## Dataset entries
+-------+

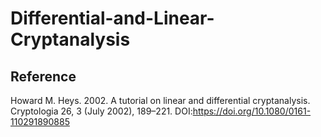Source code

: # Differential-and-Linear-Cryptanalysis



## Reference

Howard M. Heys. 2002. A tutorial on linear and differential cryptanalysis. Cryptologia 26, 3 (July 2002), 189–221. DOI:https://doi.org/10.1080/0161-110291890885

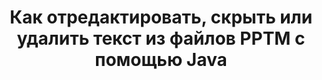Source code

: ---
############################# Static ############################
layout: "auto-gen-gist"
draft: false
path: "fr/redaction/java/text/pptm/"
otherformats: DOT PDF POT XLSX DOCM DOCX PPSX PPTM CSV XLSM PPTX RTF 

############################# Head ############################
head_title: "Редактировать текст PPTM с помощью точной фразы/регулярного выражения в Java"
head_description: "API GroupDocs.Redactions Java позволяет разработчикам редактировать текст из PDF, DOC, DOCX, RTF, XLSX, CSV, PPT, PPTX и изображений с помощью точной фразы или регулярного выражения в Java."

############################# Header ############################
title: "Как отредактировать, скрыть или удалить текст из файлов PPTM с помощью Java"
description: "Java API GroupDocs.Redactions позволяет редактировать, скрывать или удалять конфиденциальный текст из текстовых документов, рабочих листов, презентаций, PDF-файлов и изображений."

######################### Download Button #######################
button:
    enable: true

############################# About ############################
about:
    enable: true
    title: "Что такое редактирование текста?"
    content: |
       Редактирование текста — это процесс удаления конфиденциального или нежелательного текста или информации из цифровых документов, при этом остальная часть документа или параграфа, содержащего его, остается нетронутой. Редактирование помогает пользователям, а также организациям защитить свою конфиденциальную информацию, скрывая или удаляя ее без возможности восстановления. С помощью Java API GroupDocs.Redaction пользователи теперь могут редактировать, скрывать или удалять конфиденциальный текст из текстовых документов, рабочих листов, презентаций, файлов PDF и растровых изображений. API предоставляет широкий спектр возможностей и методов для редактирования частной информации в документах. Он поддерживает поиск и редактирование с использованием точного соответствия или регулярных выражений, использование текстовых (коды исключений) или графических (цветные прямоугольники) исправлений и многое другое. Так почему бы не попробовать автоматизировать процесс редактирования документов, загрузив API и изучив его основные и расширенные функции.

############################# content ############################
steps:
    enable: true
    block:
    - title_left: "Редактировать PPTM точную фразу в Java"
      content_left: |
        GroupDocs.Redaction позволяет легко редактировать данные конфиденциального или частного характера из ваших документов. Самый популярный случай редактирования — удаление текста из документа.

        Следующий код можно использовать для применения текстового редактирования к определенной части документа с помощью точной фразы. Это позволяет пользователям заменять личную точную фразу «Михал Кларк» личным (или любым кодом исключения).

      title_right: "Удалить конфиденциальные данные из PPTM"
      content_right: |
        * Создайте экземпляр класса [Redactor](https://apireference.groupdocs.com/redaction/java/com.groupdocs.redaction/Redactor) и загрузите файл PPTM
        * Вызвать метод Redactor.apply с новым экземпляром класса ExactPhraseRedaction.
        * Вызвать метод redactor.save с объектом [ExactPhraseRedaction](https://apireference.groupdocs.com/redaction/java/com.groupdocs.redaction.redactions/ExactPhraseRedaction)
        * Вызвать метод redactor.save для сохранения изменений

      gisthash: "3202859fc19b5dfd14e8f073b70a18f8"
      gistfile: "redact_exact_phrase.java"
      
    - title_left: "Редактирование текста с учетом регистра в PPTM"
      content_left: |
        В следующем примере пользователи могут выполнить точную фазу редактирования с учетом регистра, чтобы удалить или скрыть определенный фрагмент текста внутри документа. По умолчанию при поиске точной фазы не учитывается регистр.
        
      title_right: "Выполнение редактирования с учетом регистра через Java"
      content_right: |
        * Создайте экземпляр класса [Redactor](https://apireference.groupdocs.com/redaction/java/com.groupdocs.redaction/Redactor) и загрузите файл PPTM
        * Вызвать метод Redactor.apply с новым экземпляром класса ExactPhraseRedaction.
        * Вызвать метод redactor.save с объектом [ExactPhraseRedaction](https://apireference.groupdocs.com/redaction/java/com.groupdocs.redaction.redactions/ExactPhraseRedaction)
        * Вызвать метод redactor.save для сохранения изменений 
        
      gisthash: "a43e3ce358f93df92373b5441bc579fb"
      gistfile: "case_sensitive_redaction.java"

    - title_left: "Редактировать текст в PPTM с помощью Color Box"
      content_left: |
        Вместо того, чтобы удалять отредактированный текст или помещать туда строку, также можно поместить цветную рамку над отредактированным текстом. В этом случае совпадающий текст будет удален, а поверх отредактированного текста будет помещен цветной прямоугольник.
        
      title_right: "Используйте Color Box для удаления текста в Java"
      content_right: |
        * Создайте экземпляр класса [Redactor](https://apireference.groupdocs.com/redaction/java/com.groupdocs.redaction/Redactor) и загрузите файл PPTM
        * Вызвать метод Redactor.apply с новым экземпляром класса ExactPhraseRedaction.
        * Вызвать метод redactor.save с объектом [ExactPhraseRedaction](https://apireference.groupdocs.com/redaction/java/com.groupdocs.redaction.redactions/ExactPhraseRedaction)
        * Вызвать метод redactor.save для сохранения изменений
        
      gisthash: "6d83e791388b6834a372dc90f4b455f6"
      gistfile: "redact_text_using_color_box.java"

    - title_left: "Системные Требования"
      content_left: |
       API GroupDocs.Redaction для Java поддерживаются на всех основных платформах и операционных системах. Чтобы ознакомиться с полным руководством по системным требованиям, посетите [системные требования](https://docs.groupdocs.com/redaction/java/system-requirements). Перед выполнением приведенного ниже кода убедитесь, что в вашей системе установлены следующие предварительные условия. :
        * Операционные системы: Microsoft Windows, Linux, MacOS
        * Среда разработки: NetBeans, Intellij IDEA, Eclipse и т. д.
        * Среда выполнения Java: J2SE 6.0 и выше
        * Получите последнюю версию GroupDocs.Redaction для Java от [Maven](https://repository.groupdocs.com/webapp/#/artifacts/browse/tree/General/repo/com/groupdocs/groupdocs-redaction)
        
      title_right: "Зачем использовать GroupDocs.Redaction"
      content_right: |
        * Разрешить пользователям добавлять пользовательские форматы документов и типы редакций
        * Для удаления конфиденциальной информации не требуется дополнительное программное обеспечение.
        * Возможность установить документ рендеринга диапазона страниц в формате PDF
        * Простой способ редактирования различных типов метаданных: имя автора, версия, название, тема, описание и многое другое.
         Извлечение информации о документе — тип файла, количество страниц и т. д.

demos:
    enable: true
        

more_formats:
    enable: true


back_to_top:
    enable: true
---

+-------+

## WHAT YOU HAVE TO DO
Write out the lines of the entries above exactly, beginning with the first and ending with the line that contains "текст PPTM с". No picture goes in.

## SOLUTION TO THIS PROBLEM
Source code

: # Differential-and-Linear-Cryptanalysis



## Reference

Howard M. Heys. 2002. A tutorial on linear and differential cryptanalysis. Cryptologia 26, 3 (July 2002), 189–221. DOI:https://doi.org/10.1080/0161-110291890885

Source code

: ---
############################# Static ############################
layout: "auto-gen-gist"
draft: false
path: "fr/redaction/java/text/pptm/"
otherformats: DOT PDF POT XLSX DOCM DOCX PPSX PPTM CSV XLSM PPTX RTF 

############################# Head ############################
head_title: "Редактировать текст PPTM с помощью точной фразы/регулярного выражения в Java"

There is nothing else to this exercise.